(Source data begins)

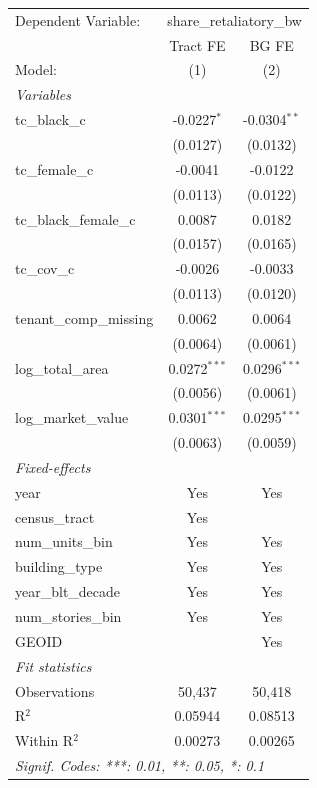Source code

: \par\endgroup
\begingroup
\centering
\begin{tabular}{lcc}
   \tabularnewline \midrule \midrule
   Dependent Variable: & \multicolumn{2}{c}{share\_retaliatory\_bw}\\
                           & Tract FE       & BG FE \\   
   Model:                  & (1)            & (2)\\  
   \midrule
   \emph{Variables}\\
   tc\_black\_c            & -0.0227$^{*}$  & -0.0304$^{**}$\\   
                           & (0.0127)       & (0.0132)\\   
   tc\_female\_c           & -0.0041        & -0.0122\\   
                           & (0.0113)       & (0.0122)\\   
   tc\_black\_female\_c    & 0.0087         & 0.0182\\   
                           & (0.0157)       & (0.0165)\\   
   tc\_cov\_c              & -0.0026        & -0.0033\\   
                           & (0.0113)       & (0.0120)\\   
   tenant\_comp\_missing   & 0.0062         & 0.0064\\   
                           & (0.0064)       & (0.0061)\\   
   log\_total\_area        & 0.0272$^{***}$ & 0.0296$^{***}$\\   
                           & (0.0056)       & (0.0061)\\   
   log\_market\_value      & 0.0301$^{***}$ & 0.0295$^{***}$\\   
                           & (0.0063)       & (0.0059)\\   
   \midrule
   \emph{Fixed-effects}\\
   year                    & Yes            & Yes\\  
   census\_tract           & Yes            & \\  
   num\_units\_bin         & Yes            & Yes\\  
   building\_type          & Yes            & Yes\\  
   year\_blt\_decade       & Yes            & Yes\\  
   num\_stories\_bin       & Yes            & Yes\\  
   GEOID                   &                & Yes\\  
   \midrule
   \emph{Fit statistics}\\
   Observations            & 50,437         & 50,418\\  
   R$^2$                   & 0.05944        & 0.08513\\  
   Within R$^2$            & 0.00273        & 0.00265\\  
   \midrule \midrule
   \multicolumn{3}{l}{\emph{Signif. Codes: ***: 0.01, **: 0.05, *: 0.1}}\\
\end{tabular}
\par\endgroup
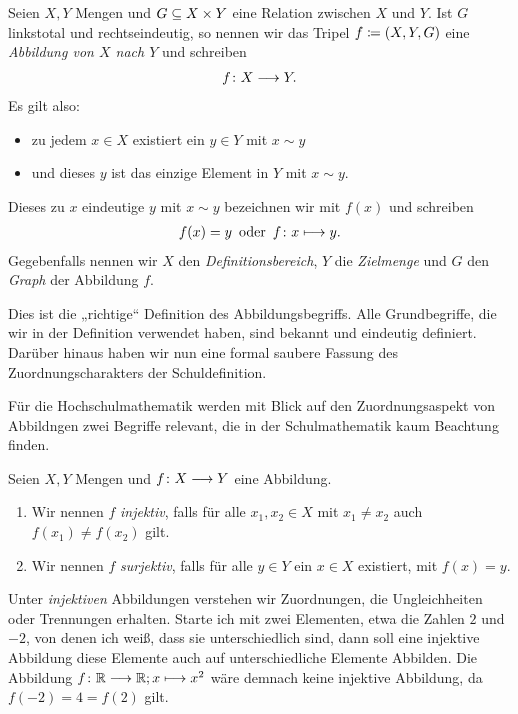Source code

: \begin{defin}
  Seien $X,Y$ Mengen und $G \subseteq X\times Y$ eine Relation zwischen $X$ und
  $Y$. Ist $G$ linkstotal und rechtseindeutig, so nennen wir das Tripel
  $f\coloneqq (X,Y,G)$ eine \emph{Abbildung von $X$ nach $Y$} und schreiben
  \begin{align*}
    f \colon X \longrightarrow Y.
  \end{align*}
  Es gilt also:
  \begin{itemize}
    \item zu jedem $x\in X$ existiert ein $y \in Y$ mit $x \sim y$
    \item und dieses $y$ ist das einzige Element in $Y$ mit $x \sim y$.
  \end{itemize}
  Dieses zu $x$ eindeutige $y$ mit $x\sim y$ bezeichnen wir mit
  $f(x)$ und schreiben
  \begin{align*}
    f(x) = y \,\text{ oder }\, f\colon x \longmapsto y.
  \end{align*}
  Gegebenfalls nennen wir $X$ den \emph{Definitionsbereich}, $Y$ die
  \emph{Zielmenge} und $G$ den \emph{Graph} der Abbildung $f$.
\end{defin}


Dies ist die „richtige“ Definition des Abbildungsbegriffs. Alle Grundbegriffe,
die wir in der Definition verwendet haben, sind bekannt und eindeutig definiert.
Darüber hinaus haben wir nun eine formal saubere Fassung des
Zuordnungscharakters der Schuldefinition.

Für die Hochschulmathematik werden mit Blick auf den Zuordnungsaspekt von
Abbildngen zwei Begriffe relevant, die in der Schulmathematik kaum Beachtung
finden.


\begin{defin}
  Seien $X,Y$ Mengen und $f\colon X \longrightarrow Y$ eine Abbildung. 
  \begin{enumerate}
    \item Wir nennen $f$ \emph{injektiv}, falls für alle $x_{1}, x_{2}\in X$ mit
      $x_{1} \neq x_{2}$ auch $f(x_{1}) \neq f(x_{2})$ gilt.
    \item Wir nennen $f$ \emph{surjektiv}, falls für alle $y\in Y$ ein $x\in X$
      existiert, mit $f(x)=y$.
  \end{enumerate}
\end{defin}


Unter \emph{injektiven} Abbildungen verstehen wir Zuordnungen, die
Ungleichheiten oder Trennungen erhalten. Starte ich mit zwei Elementen, etwa die
Zahlen $2$ und $-2$, von denen ich weiß, dass sie unterschiedlich sind, dann
soll eine injektive Abbildung diese Elemente auch auf unterschiedliche Elemente
Abbilden. Die Abbildung $f\colon \mathbb R \longrightarrow \mathbb R; x \longmapsto x^{2}$ wäre demnach keine
injektive Abbildung, da $f(-2) = 4 = f(2)$ gilt.

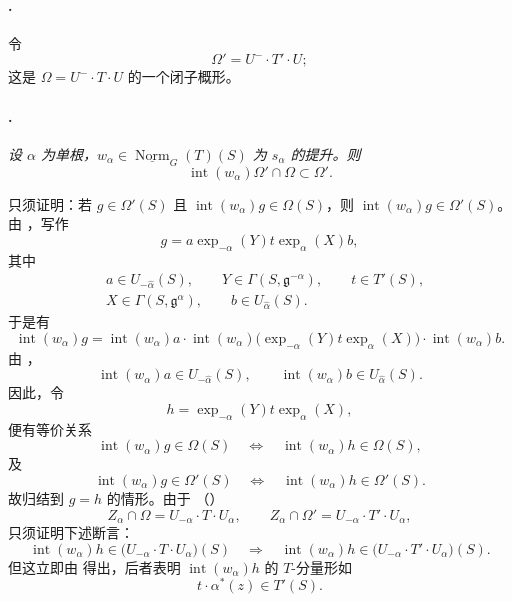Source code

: \paragraph{.}
令
\[
  \Omega'=U^-\cdot T'\cdot U;
\]
这是 \(\Omega=U^-\cdot T\cdot U\) 的一个闭子概形。

\paragraph{.}
{\itshape 设 \(\alpha\) 为单根，\(w_\alpha\in\underline{\operatorname{Norm}}_G(T)(S)\) 为 \(s_\alpha\) 的提升。则
\[
  \operatorname{int}(w_\alpha)\Omega'\cap\Omega\subset\Omega'.
\]}

只须证明：若 \(g\in\Omega'(S)\) 且 \(\operatorname{int}(w_\alpha)g\in\Omega(S)\)，则 \(\operatorname{int}(w_\alpha)g\in\Omega'(S)\)。由 ，写作
\[
  g=a\exp_{-\alpha}(Y)t\exp_\alpha(X)b,
\]
其中
\[
 \begin{aligned}
 &a\in U_{-\widehat\alpha}(S),\qquad
  Y\in\Gamma(S,\mathfrak g^{-\alpha}),\qquad
  t\in T'(S),\\
 &X\in\Gamma(S,\mathfrak g^\alpha),\qquad
  b\in U_{\widehat\alpha}(S).
 \end{aligned}
\]
于是有
\[
  \operatorname{int}(w_\alpha)g
  =\operatorname{int}(w_\alpha)a\cdot
   \operatorname{int}(w_\alpha)
   \bigl(\exp_{-\alpha}(Y)t\exp_\alpha(X)\bigr)\cdot
   \operatorname{int}(w_\alpha)b.
\]
由 \textup{}，
\[
  \operatorname{int}(w_\alpha)a\in U_{-\widehat\alpha}(S),
  \qquad
  \operatorname{int}(w_\alpha)b\in U_{\widehat\alpha}(S).
\]
因此，令
\[
  h=\exp_{-\alpha}(Y)t\exp_\alpha(X),
\]
便有等价关系
\[
  \operatorname{int}(w_\alpha)g\in\Omega(S)
  \quad\Longleftrightarrow\quad
  \operatorname{int}(w_\alpha)h\in\Omega(S),
\]
及
\[
  \operatorname{int}(w_\alpha)g\in\Omega'(S)
  \quad\Longleftrightarrow\quad
  \operatorname{int}(w_\alpha)h\in\Omega'(S).
\]
故归结到 \(g=h\) 的情形。由于 \textup{（）}
\[
  Z_\alpha\cap\Omega
  =U_{-\alpha}\cdot T\cdot U_\alpha,
  \qquad
  Z_\alpha\cap\Omega'
  =U_{-\alpha}\cdot T'\cdot U_\alpha,
\]
只须证明下述断言：
\[
  \operatorname{int}(w_\alpha)h
  \in\bigl(U_{-\alpha}\cdot T\cdot U_\alpha\bigr)(S)
  \quad\Longrightarrow\quad
  \operatorname{int}(w_\alpha)h
  \in\bigl(U_{-\alpha}\cdot T'\cdot U_\alpha\bigr)(S).
\]
但这立即由  得出，后者表明 \(\operatorname{int}(w_\alpha)h\) 的 \(T\)-分量形如
\[
  t\cdot\alpha^*(z)\in T'(S).
\]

(Source data ends)

Exercise details – Would you repeat the entries exactly, keeping the images out?

Response –
Source code

: \par\endgroup
\begingroup
\centering
\begin{tabular}{lcc}
   \tabularnewline \midrule \midrule
   Dependent Variable: & \multicolumn{2}{c}{share\_retaliatory\_bw}\\
                           & Tract FE       & BG FE \\   
   Model:                  & (1)            & (2)\\  
   \midrule
   \emph{Variables}\\
   tc\_black\_c            & -0.0227$^{*}$  & -0.0304$^{**}$\\   
                           & (0.0127)       & (0.0132)\\   
   tc\_female\_c           & -0.0041        & -0.0122\\   
                           & (0.0113)       & (0.0122)\\   
   tc\_black\_female\_c    & 0.0087         & 0.0182\\   
                           & (0.0157)       & (0.0165)\\   
   tc\_cov\_c              & -0.0026        & -0.0033\\   
                           & (0.0113)       & (0.0120)\\   
   tenant\_comp\_missing   & 0.0062         & 0.0064\\   
                           & (0.0064)       & (0.0061)\\   
   log\_total\_area        & 0.0272$^{***}$ & 0.0296$^{***}$\\   
                           & (0.0056)       & (0.0061)\\   
   log\_market\_value      & 0.0301$^{***}$ & 0.0295$^{***}$\\   
                           & (0.0063)       & (0.0059)\\   
   \midrule
   \emph{Fixed-effects}\\
   year                    & Yes            & Yes\\  
   census\_tract           & Yes            & \\  
   num\_units\_bin         & Yes            & Yes\\  
   building\_type          & Yes            & Yes\\  
   year\_blt\_decade       & Yes            & Yes\\  
   num\_stories\_bin       & Yes            & Yes\\  
   GEOID                   &                & Yes\\  
   \midrule
   \emph{Fit statistics}\\
   Observations            & 50,437         & 50,418\\  
   R$^2$                   & 0.05944        & 0.08513\\  
   Within R$^2$            & 0.00273        & 0.00265\\  
   \midrule \midrule
   \multicolumn{3}{l}{\emph{Signif. Codes: ***: 0.01, **: 0.05, *: 0.1}}\\
\end{tabular}
\par\endgroup
Source code

: \begin{defin}
  Seien $X,Y$ Mengen und $G \subseteq X\times Y$ eine Relation zwischen $X$ und
  $Y$. Ist $G$ linkstotal und rechtseindeutig, so nennen wir das Tripel
  $f\coloneqq (X,Y,G)$ eine \emph{Abbildung von $X$ nach $Y$} und schreiben
  \begin{align*}
    f \colon X \longrightarrow Y.
  \end{align*}
  Es gilt also:
  \begin{itemize}
    \item zu jedem $x\in X$ existiert ein $y \in Y$ mit $x \sim y$
    \item und dieses $y$ ist das einzige Element in $Y$ mit $x \sim y$.
  \end{itemize}
  Dieses zu $x$ eindeutige $y$ mit $x\sim y$ bezeichnen wir mit
  $f(x)$ und schreiben
  \begin{align*}
    f(x) = y \,\text{ oder }\, f\colon x \longmapsto y.
  \end{align*}
  Gegebenfalls nennen wir $X$ den \emph{Definitionsbereich}, $Y$ die
  \emph{Zielmenge} und $G$ den \emph{Graph} der Abbildung $f$.
\end{defin}


Dies ist die „richtige“ Definition des Abbildungsbegriffs. Alle Grundbegriffe,
die wir in der Definition verwendet haben, sind bekannt und eindeutig definiert.
Darüber hinaus haben wir nun eine formal saubere Fassung des
Zuordnungscharakters der Schuldefinition.

Für die Hochschulmathematik werden mit Blick auf den Zuordnungsaspekt von
Abbildngen zwei Begriffe relevant, die in der Schulmathematik kaum Beachtung
finden.


\begin{defin}
  Seien $X,Y$ Mengen und $f\colon X \longrightarrow Y$ eine Abbildung. 
  \begin{enumerate}
    \item Wir nennen $f$ \emph{injektiv}, falls für alle $x_{1}, x_{2}\in X$ mit
      $x_{1} \neq x_{2}$ auch $f(x_{1}) \neq f(x_{2})$ gilt.
    \item Wir nennen $f$ \emph{surjektiv}, falls für alle $y\in Y$ ein $x\in X$
      existiert, mit $f(x)=y$.
  \end{enumerate}
\end{defin}


Unter \emph{injektiven} Abbildungen verstehen wir Zuordnungen, die
Ungleichheiten oder Trennungen erhalten. Starte ich mit zwei Elementen, etwa die
Zahlen $2$ und $-2$, von denen ich weiß, dass sie unterschiedlich sind, dann
soll eine injektive Abbildung diese Elemente auch auf unterschiedliche Elemente
Abbilden. Die Abbildung $f\colon \mathbb R \longrightarrow \mathbb R; x \longmapsto x^{2}$ wäre demnach keine
injektive Abbildung, da $f(-2) = 4 = f(2)$ gilt.

Source code

: \paragraph{.}
令
\[
  \Omega'=U^-\cdot T'\cdot U;
\]
这是 \(\Omega=U^-\cdot T\cdot U\) 的一个闭子概形。

\paragraph{.}
{\itshape 设 \(\alpha\) 为单根，\(w_\alpha\in\underline{\operatorname{Norm}}_G(T)(S)\) 为 \(s_\alpha\) 的提升。则
\[
  \operatorname{int}(w_\alpha)\Omega'\cap\Omega\subset\Omega'.
\]}

只须证明：若 \(g\in\Omega'(S)\) 且 \(\operatorname{int}(w_\alpha)g\in\Omega(S)\)，则 \(\operatorname{int}(w_\alpha)g\in\Omega'(S)\)。由 ，写作
\[
  g=a\exp_{-\alpha}(Y)t\exp_\alpha(X)b,
\]
其中
\[
 \begin{aligned}
 &a\in U_{-\widehat\alpha}(S),\qquad
  Y\in\Gamma(S,\mathfrak g^{-\alpha}),\qquad
  t\in T'(S),\\
 &X\in\Gamma(S,\mathfrak g^\alpha),\qquad
  b\in U_{\widehat\alpha}(S).
 \end{aligned}
\]
于是有
\[
  \operatorname{int}(w_\alpha)g
  =\operatorname{int}(w_\alpha)a\cdot
   \operatorname{int}(w_\alpha)
   \bigl(\exp_{-\alpha}(Y)t\exp_\alpha(X)\bigr)\cdot
   \operatorname{int}(w_\alpha)b.
\]
由 \textup{}，
\[
  \operatorname{int}(w_\alpha)a\in U_{-\widehat\alpha}(S),
  \qquad
  \operatorname{int}(w_\alpha)b\in U_{\widehat\alpha}(S).
\]
因此，令
\[
  h=\exp_{-\alpha}(Y)t\exp_\alpha(X),
\]
便有等价关系
\[
  \operatorname{int}(w_\alpha)g\in\Omega(S)
  \quad\Longleftrightarrow\quad
  \operatorname{int}(w_\alpha)h\in\Omega(S),
\]
及
\[
  \operatorname{int}(w_\alpha)g\in\Omega'(S)
  \quad\Longleftrightarrow\quad
  \operatorname{int}(w_\alpha)h\in\Omega'(S).
\]
故归结到 \(g=h\) 的情形。由于 \textup{（）}
\[
  Z_\alpha\cap\Omega
  =U_{-\alpha}\cdot T\cdot U_\alpha,
  \qquad
  Z_\alpha\cap\Omega'
  =U_{-\alpha}\cdot T'\cdot U_\alpha,
\]
只须证明下述断言：
\[
  \operatorname{int}(w_\alpha)h
  \in\bigl(U_{-\alpha}\cdot T\cdot U_\alpha\bigr)(S)
  \quad\Longrightarrow\quad
  \operatorname{int}(w_\alpha)h
  \in\bigl(U_{-\alpha}\cdot T'\cdot U_\alpha\bigr)(S).
\]
但这立即由  得出，后者表明 \(\operatorname{int}(w_\alpha)h\) 的 \(T\)-分量形如
\[
  t\cdot\alpha^*(z)\in T'(S).
\]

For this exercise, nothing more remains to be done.